About
Data Science Training Team: Data Catalog
Business need
- Genomic sequencing and related Advanced Molecular Detection (AMD) work at the Washington State Department of Health (WADOH) requires extensive interdisciplinary collaboration
- AMD data are generated, transformed, analyzed, and shared by many different teams including:
- Bioinformatics: this team generates assembly data from raw reads generated by the Washington State Public Health Laboratory (PHL), validates new pipelines, and submits assembly data to public repositories (such as those hosted by NCBI: GenBank, RefSeq, and others).
- Data Integration and Quality Assurance: this team extracts and transforms sequencing metadata submitted by sequencing laboratories and links these data to case data within the state public health surveillance system.
- Molecular Epi: this team analyzes transformed assembly data from multiple different sources and generates reports for internal and external stakeholders.

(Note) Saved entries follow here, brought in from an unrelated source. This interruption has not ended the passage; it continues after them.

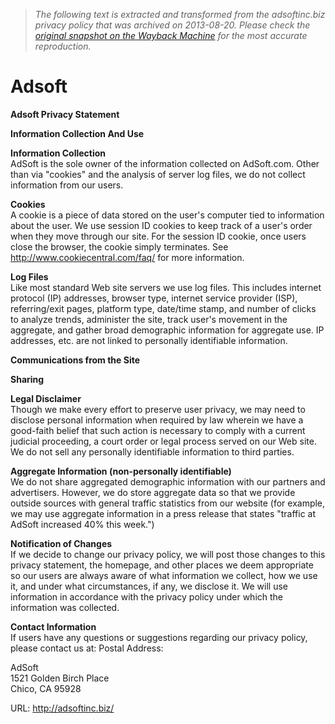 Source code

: > *The following text is extracted and transformed from the adsoftinc.biz privacy policy that was archived on 2013-08-20. Please check the [original snapshot on the Wayback Machine](https://web.archive.org/web/20130820081851id_/http%3A//adsoftinc.biz/privacy.html) for the most accurate reproduction.*

# Adsoft

**Adsoft Privacy Statement**

**Information Collection And Use**

**Information Collection**   
AdSoft is the sole owner of the information collected on AdSoft.com. Other than via "cookies" and the analysis of server log files, we do not collect information from our users. 

**Cookies**   
A cookie is a piece of data stored on the user's computer tied to information about the user. We use session ID cookies to keep track of a user's order when they move through our site. For the session ID cookie, once users close the browser, the cookie simply terminates. See http://www.cookiecentral.com/faq/ for more information. 

**Log Files**   
Like most standard Web site servers we use log files. This includes internet protocol (IP) addresses, browser type, internet service provider (ISP), referring/exit pages, platform type, date/time stamp, and number of clicks to analyze trends, administer the site, track user's movement in the aggregate, and gather broad demographic information for aggregate use. IP addresses, etc. are not linked to personally identifiable information. 

**Communications from the Site**

**Sharing**

**Legal Disclaimer**   
Though we make every effort to preserve user privacy, we may need to disclose personal information when required by law wherein we have a good-faith belief that such action is necessary to comply with a current judicial proceeding, a court order or legal process served on our Web site. We do not sell any personally identifiable information to third parties. 

**Aggregate Information (non-personally identifiable)**   
We do not share aggregated demographic information with our partners and advertisers. However, we do store aggregate data so that we provide outside sources with general traffic statistics from our website (for example, we may use aggregate information in a press release that states "traffic at AdSoft increased 40% this week.") 

**Notification of Changes**   
If we decide to change our privacy policy, we will post those changes to this privacy statement, the homepage, and other places we deem appropriate so our users are always aware of what information we collect, how we use it, and under what circumstances, if any, we disclose it. We will use information in accordance with the privacy policy under which the information was collected. 

**Contact Information**   
If users have any questions or suggestions regarding our privacy policy, please contact us at: Postal Address: 

AdSoft  
1521 Golden Birch Place  
Chico, CA 95928 

URL: http://adsoftinc.biz/ 
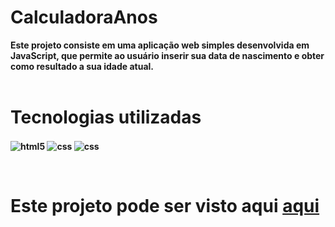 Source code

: # CalculadoraAnos

<b>Este projeto consiste em uma aplicação web simples desenvolvida em JavaScript, que permite ao usuário inserir sua data de nascimento e obter como resultado a sua idade atual. <b>
<br><br>

<h1>Tecnologias utilizadas</h1>

<img align="center" alt="html5" src="https://img.shields.io/badge/HTML5-E34F26?style=for-the-badge&logo=html5&logoColor=white"> <img align="center" alt="css" src="https://img.shields.io/badge/CSS3-1572B6?style=for-the-badge&logo=css3&logoColor=white"/> <img align="center" alt="css" src="https://img.shields.io/badge/JavaScript-F7DF1E?style=for-the-badge&logo=javascript&logoColor=black"/>
 
<br>

<h1>Este projeto pode ser visto aqui  <a href='https://luizh3nr1que.github.io/CalculadoraAnos/'>aqui</a></h1>

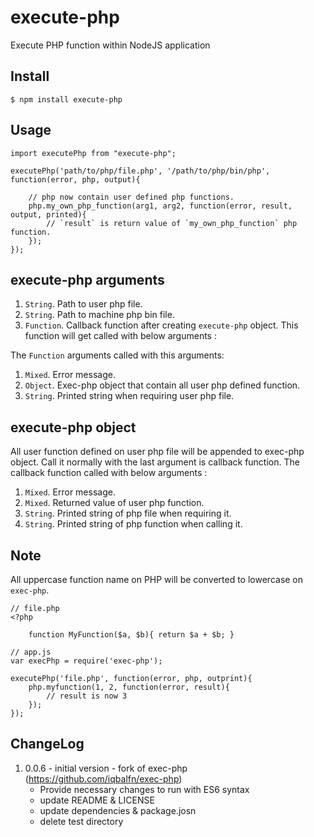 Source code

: execute-php
========

Execute PHP function within NodeJS application

Install
-------

    $ npm install execute-php

Usage
-----

    import executePhp from "execute-php";

    executePhp('path/to/php/file.php', '/path/to/php/bin/php', function(error, php, output){

        // php now contain user defined php functions.
        php.my_own_php_function(arg1, arg2, function(error, result, output, printed){
            // `result` is return value of `my_own_php_function` php function.
        });
    });

execute-php arguments
------------------

1. `String`. Path to user php file.
2. `String`. Path to machine php bin file.
3. `Function`. Callback function after creating `execute-php` object. This function will get called with below arguments :

The `Function` arguments called with this arguments:

1. `Mixed`. Error message.
2. `Object`. Exec-php object that contain all user php defined function.
3. `String`. Printed string when requiring user php file.

execute-php object
---------------

All user function defined on user php file will be appended to exec-php object.
Call it normally with the last argument is callback function. The callback 
function called with below arguments :

1. `Mixed`. Error message.
2. `Mixed`. Returned value of user php function.
3. `String`. Printed string of php file when requiring it.
4. `String`. Printed string of php function when calling it.


Note
----

All uppercase function name on PHP will be converted to lowercase on `exec-php`.

    // file.php
    <?php
    
        function MyFunction($a, $b){ return $a + $b; }
    
    // app.js 
    var execPhp = require('exec-php');
    
    executePhp('file.php', function(error, php, outprint){
        php.myfunction(1, 2, function(error, result){
            // result is now 3
        });
    });

ChangeLog
---------

1. 0.0.6 - initial version - fork of exec-php (https://github.com/iqbalfn/exec-php)
   - Provide necessary changes to run with ES6 syntax
   - update README & LICENSE
   - update dependencies & package.josn
   - delete test directory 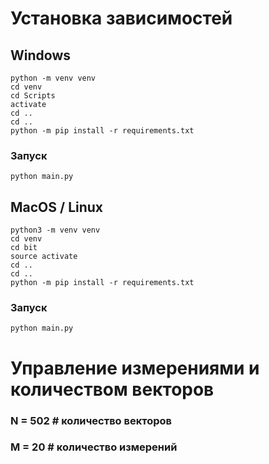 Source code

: # Установка зависимостей
## Windows
`python -m venv venv`<br/>
`cd venv`<br/>
`cd Scripts`<br/>
`activate`<br/>
`cd ..`<br/>
`cd ..`<br/>
`python -m pip install -r requirements.txt`<br/>
### Запуск
`python main.py`<br/>

## MacOS / Linux
`python3 -m venv venv` <br/>
`cd venv` <br/>
`cd bit` <br/>
`source activate` <br/>
`cd ..` <br/>
`cd ..` <br/>
`python -m pip install -r requirements.txt` <br/>
### Запуск
`python main.py` <br/>

# Управление измерениями и количеством векторов
### N = 502 # количество векторов
### M = 20 # количество измерений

- Data are stored in siloed environments that have limited access, limited/no information on how to request access, and lack of visibility that the data is even being generated and owned by other teams at WADOH.
- There is a need for greater visibility around AMD data at WADOH. Data need to be discoverable and explorable. Downstream users need to understand the lineage of the data they are using.
Project goals
We assembled members of a Data Science Training Team with representation from three distinct AMD teams at WADOH (described above). This team set out to build a model data catalog to demonstrate a solution addressing the needs for greater visibility around data and data lineage.
The goals of the data catalog were to:
- Explore metadata fields required for a minimum viable product (MVP)
- Visualize data lineage through a Directed Acyclic Graph (DAG)
- Build an example infrastructure that could be used to make AMD data explorable and discoverable at WADOH
Infrastructure
- Built in Shinylive R, a serverless Shiny package which can render and run code in a browser. WebAssembly in package is used to make page serverless.
- Packaged into a Quarto website. This allows for easy web design, theming, and page organization. Quarto supports running R code blocks (along with other languages) and has built-in Observable JS support.
- Deployed by GitHub Actions and published on GitHub Pages: GitHub Actions render and deployment allows for automatic updating of GitHub Pages with prod GitHub repository releases. GitHub Pages allows for web hosting a serverless website.
Disclaimer
This work was executed as part of the CSTE Data Science Training Team program. The primary goal of this work was to increase data science skills and knowledge. This Data Catalog is not intended to be used as a final or scalable product.